Town of Bennington v. Clay Knight

2020 VT 17
CourtSupreme Court of Vermont
DecidedFebruary 28, 2020
Docket2019-021
StatusPublished

This text of 2020 VT 17 (Town of Bennington v. Clay Knight) is published on Counsel Stack Legal Research, covering Supreme Court of Vermont primary law. Counsel Stack provides free access to over 12 million legal documents including statutes, case law, regulations, and constitutions.

Bluebook
Town of Bennington v. Clay Knight, 2020 VT 17 (Vt. 2020).

Opinion

NOTICE: This opinion is subject to motions for reargument under V.R.A.P. 40 as well as formal revision before publication in the Vermont Reports. Readers are requested to notify the Reporter of Decisions by email at: JUD.Reporter@vermont.gov or by mail at: Vermont Supreme Court, 109 State Street, Montpelier, Vermont 05609-0801, of any errors in order that corrections may be made before this opinion goes to press.

2020 VT 17

No. 2019-021

Town of Bennington Supreme Court

On Appeal from v. Superior Court, Bennington Unit, Civil Division

Clay Knight September Term, 2019

William D. Cohen, J.

John D. Stasny of Woolmington, Campbell, Bent & Stasny, P.C., Manchester Center, for Plaintiff-Appellee.
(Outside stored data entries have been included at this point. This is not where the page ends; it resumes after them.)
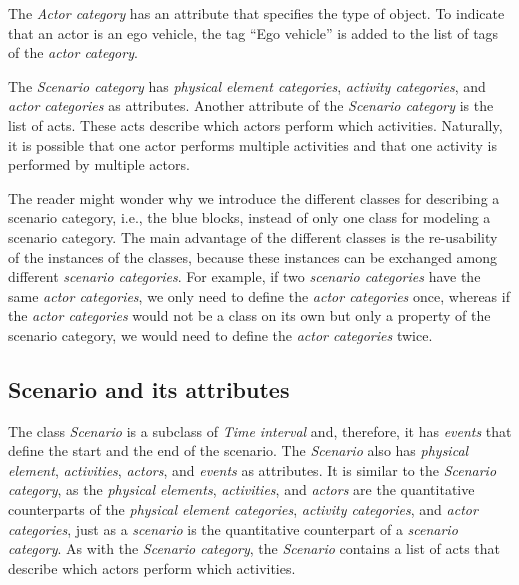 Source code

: The \textit{Actor category} has an attribute that specifies the type of object.
To indicate that an actor is an ego vehicle, the tag ``Ego vehicle'' is added to the list of tags of the \textit{actor category}.

The \textit{Scenario category} has \cstarte \textit{physical element categories}\cende, \textit{activity categories}, and \textit{actor categories} as attributes. 
Another attribute of the \textit{Scenario category} is the list of acts. %
These acts describe which actors perform which activities. Naturally, it is possible that one actor performs multiple activities and that one activity is performed by multiple actors.

The reader might wonder why we introduce the different classes for describing a scenario category, i.e., the blue blocks, instead of only one class for modeling a scenario category. 
The main advantage of the different classes is the re-usability of the instances of the classes, because these instances can be exchanged among different \textit{scenario categories}. For example, if two \textit{scenario categories} have the same \textit{actor categories}, we only need to define the \textit{actor categories} once, whereas if the \textit{actor categories} would not be a class on its own but only a property of the scenario category, we would need to define the \textit{actor categories} twice.



\subsection{Scenario and its attributes}
\label{sec:domain scenario}

\cstartb The class \textit{Scenario} is a subclass of \textit{Time interval} and, therefore, it has \textit{events} that define the start and the end of the scenario. \cendb
The \textit{Scenario} also has \cstarte\textit{physical element}\cende, \textit{activities}, \textit{actors}, and \textit{events} as attributes. 
It is similar to the \textit{Scenario category}, as the \cstarte\textit{physical elements}\cende, \textit{activities}, and \textit{actors} are the quantitative counterparts of the \cstarte\textit{physical element categories}\cende, \textit{activity categories}, \cendb and \textit{actor categories}, just as a \textit{scenario} is the quantitative counterpart of a \textit{scenario category}. 
As with the \textit{Scenario category}, the \textit{Scenario} contains a list of acts that describe which actors perform which activities.

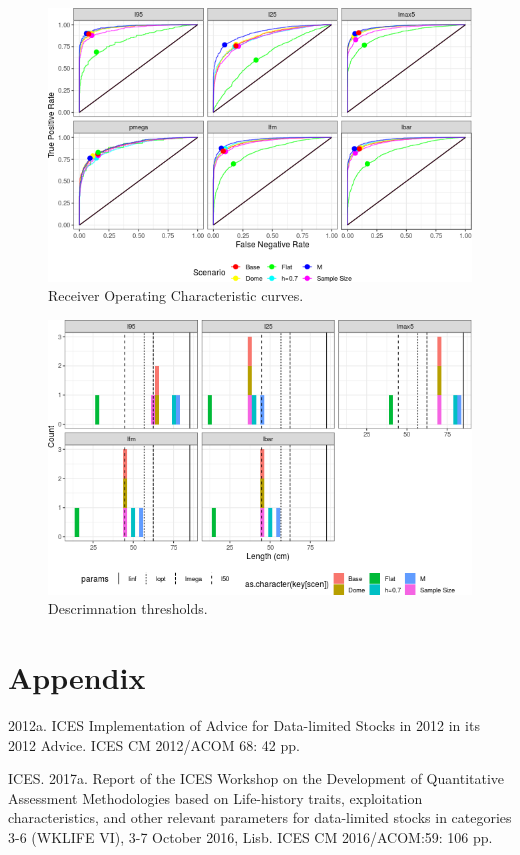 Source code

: \documentclass[12pt,doublespacing,a4paper]{ouparticle}
\begin{document}
\newpage
\begin{figure}[h]
\centering
\includegraphics[width=\textwidth]{roc-overfish-roc-pollack-1.png}
\caption{Receiver Operating Characteristic curves.}
\label{fig:roc}
\end{figure}


\newpage
\begin{figure}[h]
\centering
\includegraphics[width=\textwidth]{roc-overfish-ref-pollack-1.png}
\caption{Descrimnation thresholds.}
\label{fig:discrim}
\end{figure}

\clearpage
\section{Appendix}


2012a. ICES Implementation of Advice for Data-limited Stocks in 2012 in its 2012 Advice. ICES CM 2012/ACOM 68: 42 pp.

ICES. 2017a. Report of the ICES Workshop on the Development of Quantitative Assessment Methodologies based on Life-history traits, exploitation characteristics, and other relevant parameters for data-limited stocks in categories 3-6 (WKLIFE VI), 3-7 October 2016, Lisb. ICES CM 2016/ACOM:59: 106 pp.
\end{document}
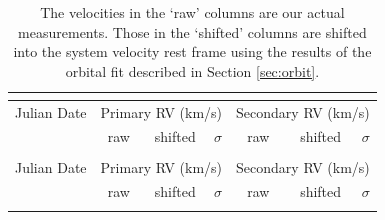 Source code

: \begin{small}
\begin{longtable}{lrrrrrr}
    
    \caption{The velocities in the `raw' columns are our actual measurements. Those in the `shifted' columns are shifted into the system velocity rest frame using the results of the orbital fit described in Section \ref{sec:orbit}.} \\
  \label{tab:rv_data}

    \\ \hline
    Julian Date & \multicolumn{3}{c}{Primary RV (km/s)} & \multicolumn{3}{c}{Secondary RV (km/s)} \\
& raw & shifted & $\sigma$  & raw & shifted  & $\sigma$ \\ \hline
    \endfirsthead

    \\ \hline
    Julian Date & \multicolumn{3}{c}{Primary RV (km/s)} & \multicolumn{3}{c}{Secondary RV (km/s)} \\
& raw & shifted & $\sigma$  & raw & shifted  & $\sigma$ \\ \hline
    \endhead

    \hline
    \endfoot

    \hline
    \endlastfoot



\end{longtable}
\end{small}
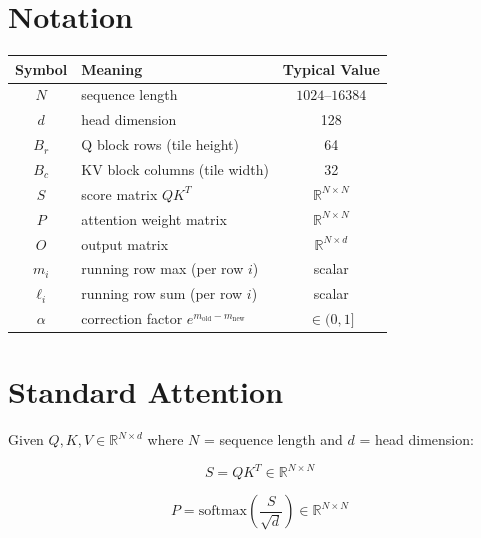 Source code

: \documentclass[11pt, letterpaper]{article}
\newcommand{\R}{\mathbb{R}}
\begin{document}
\section{Notation}

\begin{table}[h]
\centering
\begin{tabular}{@{}clc@{}}
\toprule
\textbf{Symbol} & \textbf{Meaning} & \textbf{Typical Value} \\
\midrule
$N$        & sequence length                    & $1024$--$16384$ \\
$d$        & head dimension                     & 128 \\
$B_r$      & Q block rows (tile height)         & 64 \\
$B_c$      & KV block columns (tile width)      & 32 \\
$S$        & score matrix $QK^T$                & $\R^{N \times N}$ \\
$P$        & attention weight matrix             & $\R^{N \times N}$ \\
$O$        & output matrix                      & $\R^{N \times d}$ \\
$m_i$      & running row max (per row $i$)       & scalar \\
$\ell_i$   & running row sum (per row $i$)       & scalar \\
$\alpha$   & correction factor $e^{m_{\text{old}} - m_{\text{new}}}$ & $\in (0, 1]$ \\
\bottomrule
\end{tabular}
\end{table}

\section{Standard Attention}

Given $Q, K, V \in \R^{N \times d}$ where $N$ = sequence length and $d$ = head dimension:

\begin{equation}
S = Q K^T \in \R^{N \times N}
\end{equation}

\begin{equation}
P = \text{softmax}\!\left(\frac{S}{\sqrt{d}}\right) \in \R^{N \times N}
\end{equation}
\end{document}
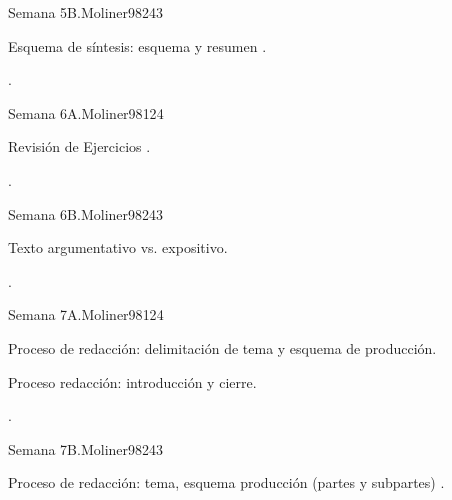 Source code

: \begin{syllabus}
\begin{unit}{}{Semana 5B.}{Moliner98}{24}{3}
   \begin{topics}
      \item Esquema de síntesis: esquema y resumen .
   \end{topics}

   \begin{learningoutcomes}
      \item .
      \end{learningoutcomes}
\end{unit}

\begin{unit}{}{Semana 6A.}{Moliner98}{12}{4}
   \begin{topics}
      \item Revisión de Ejercicios .
   \end{topics}
   \begin{learningoutcomes}
      \item .
   \end{learningoutcomes}
\end{unit}

\begin{unit}{}{Semana 6B.}{Moliner98}{24}{3}
   \begin{topics}
      \item Texto argumentativo vs. expositivo.
   \end{topics}

   \begin{learningoutcomes}
      \item . 
      \end{learningoutcomes}
\end{unit}

\begin{unit}{}{Semana 7A.}{Moliner98}{12}{4}
   \begin{topics}
      \item Proceso de redacción: delimitación de tema y esquema de producción.
      \item Proceso redacción: introducción y cierre.
   \end{topics}
   \begin{learningoutcomes}
      \item .
   \end{learningoutcomes}
\end{unit}

\begin{unit}{}{Semana 7B.}{Moliner98}{24}{3}
   \begin{topics}
      \item Proceso de redacción: tema, esquema producción (partes y subpartes) . 
   \end{topics}


\end{unit}
\end{syllabus}
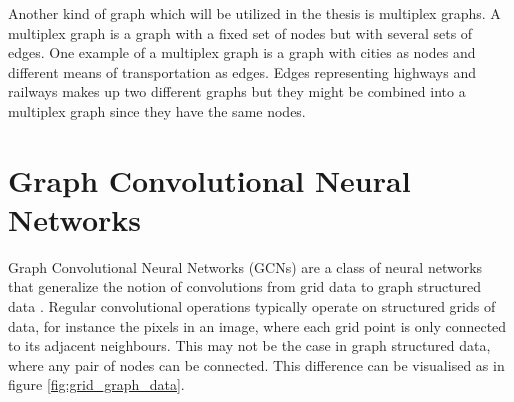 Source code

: Another kind of graph which will be utilized in the thesis is multiplex graphs. A multiplex graph is a graph with a fixed set of nodes but with several sets of edges. One example of a multiplex graph is a graph with cities as nodes and different means of transportation as edges. Edges representing highways and railways makes up two different graphs but they might be combined into a multiplex graph since they have the same nodes.




\section{Graph Convolutional Neural Networks}
\label{sec:gcn}

Graph Convolutional Neural Networks (GCNs) are a class of neural networks that generalize the notion of convolutions from grid data to graph structured data \cite{wu_review}. Regular convolutional operations typically operate on structured grids of data, for instance the pixels in an image, where each grid point is only connected to its adjacent neighbours. This may not be the case in graph structured data, where any pair of nodes can be connected. This difference can be visualised as in figure \ref{fig:grid_graph_data}.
Matthew M. Shagam of Rich Cassidy Law, South Burlington, for Defendant-Appellant.

PRESENT: Reiber, C.J., Robinson, Eaton and Carroll, JJ., and Skoglund, J. (Ret.), Specially Assigned

¶ 1. ROBINSON, J. Defendant appeals a decision of the civil division affirming a

small-claims award to the Town of Bennington for reimbursement of defendant’s salary and

benefits pursuant to a contract between defendant and the Town. Defendant signed an

“employment agreement” with the Bennington Police Department under which, in exchange for

receiving full-time training, he agreed to repay the Town a portion of his salary if he was unable

or unwilling to remain employed by the Town for three years. The issue before this Court is

whether this agreement conflicts with the collective bargaining agreement (CBA) that set

defendant’s rate of pay during training. We conclude that the employment agreement conflicts

with the CBA, and therefore reverse. ¶ 2. The facts are largely undisputed. The Bennington Police Department hired

defendant to work as a full-time patrol officer starting February 1, 2015. As a condition of his

employment, the Town required him to sign an “[e]mployment agreement” promising to work for

the department for three years in exchange for receiving full-time training at the Vermont Training

Academy. The agreement provided that if defendant was unable or refused to comply with the

three-year commitment, he agreed to “reimburs[e] the cost paid in stipend/salary and benefits

(employer’s social security contribution and workman’s compensation insurance) by the

Bennington Police Department” during the training period, “pro-rated at 1/36 reduction per month

of service.” Defendant left his position on June 30, 2017, with seven months left on his three-year

term. The department informed defendant by letter that he owed the department $3831.15 pursuant

to the employment agreement. That amount included $3296.93 in salary, $230.72 in retirement

benefits, $252.21 in social-security and Medicare contributions, and $51.29 in life/disability

insurance.

¶ 3. The Town sued in small claims court to recover the reimbursement. As a defense

to the Town’s claims, defendant argued that his repayment obligation contradicted the CBA

between the Town and defendant’s union, the American Federation of State, County, and

Municipal Employees. The CBA sets the rate of pay for police officers, including officers who

have not yet completed training. It states, “Police hired without full-time certification shall be

placed at Step I. Upon Academy Certification, an officer shall move to Step II. At the end of the

probationary (trial) period, the officer shall be placed at Step III.” The CBA is silent as to any

form of reimbursement related to training or early termination. Defendant argued that the “salary

clawback” provision in the employment agreement conflicted with the salary provisions in the

CBA, and that the CBA’s merger clause stating that it was “the complete and entire Agreement

between the parties” invalidated the employment agreement. Additionally, he argued that the

employment agreement violated the “free and clear” provision of the Fair Labor Standards Act

(FLSA), and that even if the agreement was enforceable, he would still be owed at least minimum 2 wage under the FLSA. The court concluded that the agreement was enforceable because it did not

conflict with the CBA, and that there was no evidence on which the court could find a FLSA

violation.

¶ 4. Defendant then appealed to the civil division of the superior court. The superior

court noted during the hearing that the Town had a legitimate reason to try to reduce its costs: “it’s

an expense to a small town to put someone though the academy . . . . The Town is going to pay

the expense but they want to get—make sure they get some benefit from its expense . . . .” The

court affirmed the decision of the small claims court. Defendant requested permission to appeal,

reiterating the same arguments he made before the small claims and superior courts, and we

accepted the appeal. See V.R.S.C.P. 10(e); V.R.A.P. 6(b).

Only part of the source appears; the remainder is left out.